Start of Dataset content

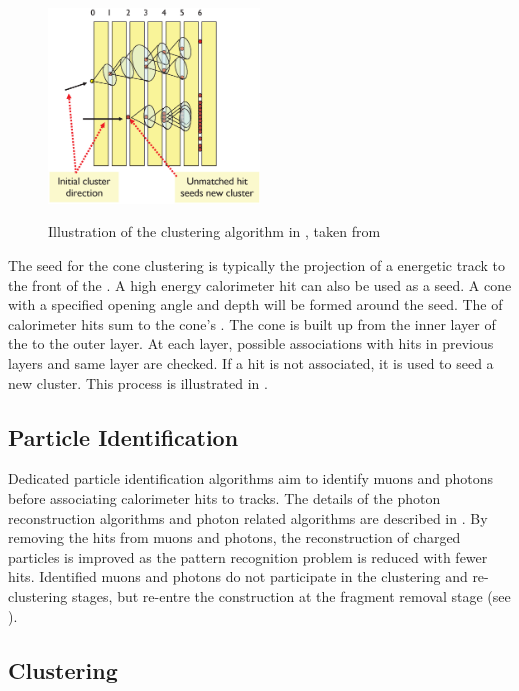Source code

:\begin{figure}[tbph]
\centering
{\includegraphics[width=0.5\textwidth]{pandora/coneClustering2}}%
\caption{Illustration of the clustering algorithm in \pandora, taken from \cite{Marshall:pandoraLC}}
\label{fig:pandoraConeClustering2}
\end{figure}

The seed for the cone clustering is typically the projection of a energetic track to the front of the \ECAL. A high  energy calorimeter hit can also be used as a seed. A cone with a specified opening angle and depth will be formed around the seed. The \fourMomentum of calorimeter hits sum to the cone's \fourMomentum. The cone is built up from the inner layer of the \ECAL to the outer layer. At each layer, possible associations with hits in previous layers and same layer are checked. If a hit is not associated, it is used to seed a new cluster. This process is illustrated in .


\subsection{Particle Identification}
\label{sec:particleID}

Dedicated particle identification algorithms aim to identify muons and photons before associating calorimeter hits to tracks. The details of the photon reconstruction algorithms and photon related algorithms are described in . By removing the hits from muons and photons, the reconstruction of charged particles is improved as the pattern recognition problem is reduced with fewer hits. Identified muons and photons do not participate in the clustering and re-clustering stages, but re-entre the construction at the fragment removal stage (see ).

\subsection{Clustering}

End of Dataset content

> Requirement: Lines holding "subsection" in the data above: copy each of them.

> Solution:
\subsection{Particle Identification}
\subsection{Clustering}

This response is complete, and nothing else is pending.